Setting up the Raspberry Pi
As I’ve set up the public transport departure monitor with Linux, I wanted to try Windows 10 IoT Core for the Arlo security project – after all, the Python download script was running fine on my Windows 10 desktop PC.
The first step is to set up an SD card with the Windows image. Officially recommended are 16 and 32 GB cards from Samsung and SanDisk. I only had 4 and 64 GB cards left, and didn’t want to buy yet another one.
Unfortunately, the Windows 10 IoT Core Dashboard app failed to successfully flash the Windows 10 IoT Core image to both SD cards. It doesn’t provide any helpful advice; the error message is “Failed to unpack the Windows 10 IoT Core installation package”.
Reading the documentation, it turns out that an issue with the >32 GB SD card can be that Windows can only format in exFAT and NTFS; however, the Raspberry Pi image would need the card in FAT32. The recommended tool is the SD Memory Card Formatter. Unfortunately, this tool also failed to produce a working SD card for me.
Next, I tested the NOOBS installer. I managed to flash & boot with the 4GB SD card; in this case, downloading Windows 10 IoT Core through NOOBS didn’t work as well: the available space on the 4 GB SD-card was about 100 MB too small.

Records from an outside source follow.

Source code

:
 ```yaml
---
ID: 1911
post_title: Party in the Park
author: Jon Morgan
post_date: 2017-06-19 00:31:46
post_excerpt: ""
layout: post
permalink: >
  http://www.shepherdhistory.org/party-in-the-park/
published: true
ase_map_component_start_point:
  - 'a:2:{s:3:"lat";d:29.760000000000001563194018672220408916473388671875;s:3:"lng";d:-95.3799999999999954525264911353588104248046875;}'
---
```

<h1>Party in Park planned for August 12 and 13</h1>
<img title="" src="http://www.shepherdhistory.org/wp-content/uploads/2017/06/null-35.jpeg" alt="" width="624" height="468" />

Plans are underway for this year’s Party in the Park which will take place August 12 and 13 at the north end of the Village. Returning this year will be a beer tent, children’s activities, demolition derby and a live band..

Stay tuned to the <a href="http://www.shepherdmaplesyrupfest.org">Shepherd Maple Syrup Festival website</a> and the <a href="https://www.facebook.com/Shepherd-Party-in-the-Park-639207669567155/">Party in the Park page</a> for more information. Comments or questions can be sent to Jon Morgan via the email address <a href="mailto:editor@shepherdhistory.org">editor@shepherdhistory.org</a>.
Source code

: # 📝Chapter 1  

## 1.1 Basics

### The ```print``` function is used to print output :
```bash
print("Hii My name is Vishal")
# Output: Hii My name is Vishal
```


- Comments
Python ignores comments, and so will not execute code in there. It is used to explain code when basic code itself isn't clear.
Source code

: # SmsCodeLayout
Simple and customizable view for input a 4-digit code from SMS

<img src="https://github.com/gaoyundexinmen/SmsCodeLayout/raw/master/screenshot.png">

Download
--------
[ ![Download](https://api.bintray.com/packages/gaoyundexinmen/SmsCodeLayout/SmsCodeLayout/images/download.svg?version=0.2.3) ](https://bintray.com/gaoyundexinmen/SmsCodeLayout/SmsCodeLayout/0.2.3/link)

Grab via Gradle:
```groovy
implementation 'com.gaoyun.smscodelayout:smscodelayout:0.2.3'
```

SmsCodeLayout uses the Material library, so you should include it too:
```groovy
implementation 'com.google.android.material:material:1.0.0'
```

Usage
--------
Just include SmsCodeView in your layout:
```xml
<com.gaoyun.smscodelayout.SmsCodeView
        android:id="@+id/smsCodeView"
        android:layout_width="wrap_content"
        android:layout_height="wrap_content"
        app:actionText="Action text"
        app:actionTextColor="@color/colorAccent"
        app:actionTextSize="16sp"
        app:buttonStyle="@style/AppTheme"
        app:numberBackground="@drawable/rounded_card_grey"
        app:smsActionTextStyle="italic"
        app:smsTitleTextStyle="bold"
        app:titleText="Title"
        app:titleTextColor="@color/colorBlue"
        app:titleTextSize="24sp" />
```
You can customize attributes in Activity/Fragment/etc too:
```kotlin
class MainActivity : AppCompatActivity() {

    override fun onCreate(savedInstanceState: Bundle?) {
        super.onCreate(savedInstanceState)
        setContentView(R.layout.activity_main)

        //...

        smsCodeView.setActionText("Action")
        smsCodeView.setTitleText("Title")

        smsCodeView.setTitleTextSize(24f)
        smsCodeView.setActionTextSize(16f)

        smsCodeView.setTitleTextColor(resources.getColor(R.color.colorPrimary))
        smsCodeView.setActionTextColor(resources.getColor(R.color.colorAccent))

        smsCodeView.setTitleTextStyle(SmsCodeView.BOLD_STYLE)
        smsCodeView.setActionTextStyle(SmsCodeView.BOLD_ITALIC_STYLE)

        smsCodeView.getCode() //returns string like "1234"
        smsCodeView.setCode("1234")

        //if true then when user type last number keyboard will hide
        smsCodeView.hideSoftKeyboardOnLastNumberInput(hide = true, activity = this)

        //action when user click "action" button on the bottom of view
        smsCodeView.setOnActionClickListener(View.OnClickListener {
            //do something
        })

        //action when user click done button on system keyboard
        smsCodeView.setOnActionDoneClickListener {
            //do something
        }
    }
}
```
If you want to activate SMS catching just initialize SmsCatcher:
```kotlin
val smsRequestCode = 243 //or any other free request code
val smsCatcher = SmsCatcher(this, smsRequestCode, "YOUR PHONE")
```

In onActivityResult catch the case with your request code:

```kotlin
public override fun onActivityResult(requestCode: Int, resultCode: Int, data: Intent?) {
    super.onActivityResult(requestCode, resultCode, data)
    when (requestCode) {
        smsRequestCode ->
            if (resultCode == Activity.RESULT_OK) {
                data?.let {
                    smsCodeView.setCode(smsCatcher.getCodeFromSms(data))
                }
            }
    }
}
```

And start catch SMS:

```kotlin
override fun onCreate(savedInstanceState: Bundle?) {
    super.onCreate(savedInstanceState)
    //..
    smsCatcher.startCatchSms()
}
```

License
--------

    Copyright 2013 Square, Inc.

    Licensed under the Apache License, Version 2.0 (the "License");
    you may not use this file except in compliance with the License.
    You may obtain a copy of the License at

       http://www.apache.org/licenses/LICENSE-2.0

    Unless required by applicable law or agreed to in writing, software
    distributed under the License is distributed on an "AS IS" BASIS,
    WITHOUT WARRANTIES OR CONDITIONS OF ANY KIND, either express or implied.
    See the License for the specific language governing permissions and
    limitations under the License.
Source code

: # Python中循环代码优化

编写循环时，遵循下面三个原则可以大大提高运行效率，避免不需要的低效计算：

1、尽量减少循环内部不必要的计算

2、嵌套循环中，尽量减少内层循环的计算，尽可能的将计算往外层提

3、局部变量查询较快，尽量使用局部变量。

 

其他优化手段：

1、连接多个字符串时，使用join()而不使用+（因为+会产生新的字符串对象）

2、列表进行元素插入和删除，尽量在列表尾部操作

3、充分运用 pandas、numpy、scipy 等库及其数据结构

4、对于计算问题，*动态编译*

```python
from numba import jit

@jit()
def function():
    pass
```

Another article of failures and compatibility problems is here; also a good read if you’re struggling: Windows 10 IoT and the Raspberry Pi 3 – installation, failure, and eventually success
How to Download Windows 10 IoT Core
Luckily, I found another workaround in the end, that was successful even with my 4 GB SD-card.
First, download the flash image of Windows 10 IoT for the Raspberry Pi 2 / 3. Choose if you go with the Insider version, or with the latest stable release (rs2):
- Windows 10 IoT Core Insider Preview for Rasperry Pi 2 & 3: this is the version I used and would recommend, as the IoT Core is anyway bleeding edge and a lot has improved in the latest insider builds: change log / release notes.
- Windows 10 IoT Core ISO for Raspberry Pi 2 & 3 for the stable version (currently 15063)
Windows 10 IoT and the Raspberry Pi 3 – installation, failure, and eventually success
No matter which route you go, you’ll download an .iso file. Don’t flash that to your SD card, it’s no use really. You need to mount the .iso by double-clicking in Windows Explorer and you’ll see why.
In the ISO, you will only find an installation file:
Windows_10_IoT_Core_for_RPi.msi – would have been easier if that download was available directly and not packaged in an .iso, but that’s the way it is.
Install that .msi, and the main new file you’ll get on your PC is the actual image to flash on your SD card. It’s placed in:
C:\Program Files (x86)\Microsoft IoT\FFU\RaspberryPi2\flash.ffu
How to Flash Windows 10 IoT Core
This flash.ffu file is what needs to be flashed to the SD card. Flashing can be done through the IoT Core Dashboard app. While the Dashboard app didn’t manage to automatically do it’s magic, it does work if you supply the .ffu manually.
Open the IoT Dashboard, and choose “Custom” for the device. Locate the .ffu file and ensure you’re happy with the device name and admin password.
Click on Install – and voila, Windows 10 IoT Core installs fine even on a 4 GB SD card!
The SD card now has 5 partitions: MainOS has a capacity of 1.45 GB with 590 MB free; Data has a capacity of 1,66 GB with 1,04 GB free. Theoretically, that should be more than enough space to work with Windows 10 on the Raspberry Pi!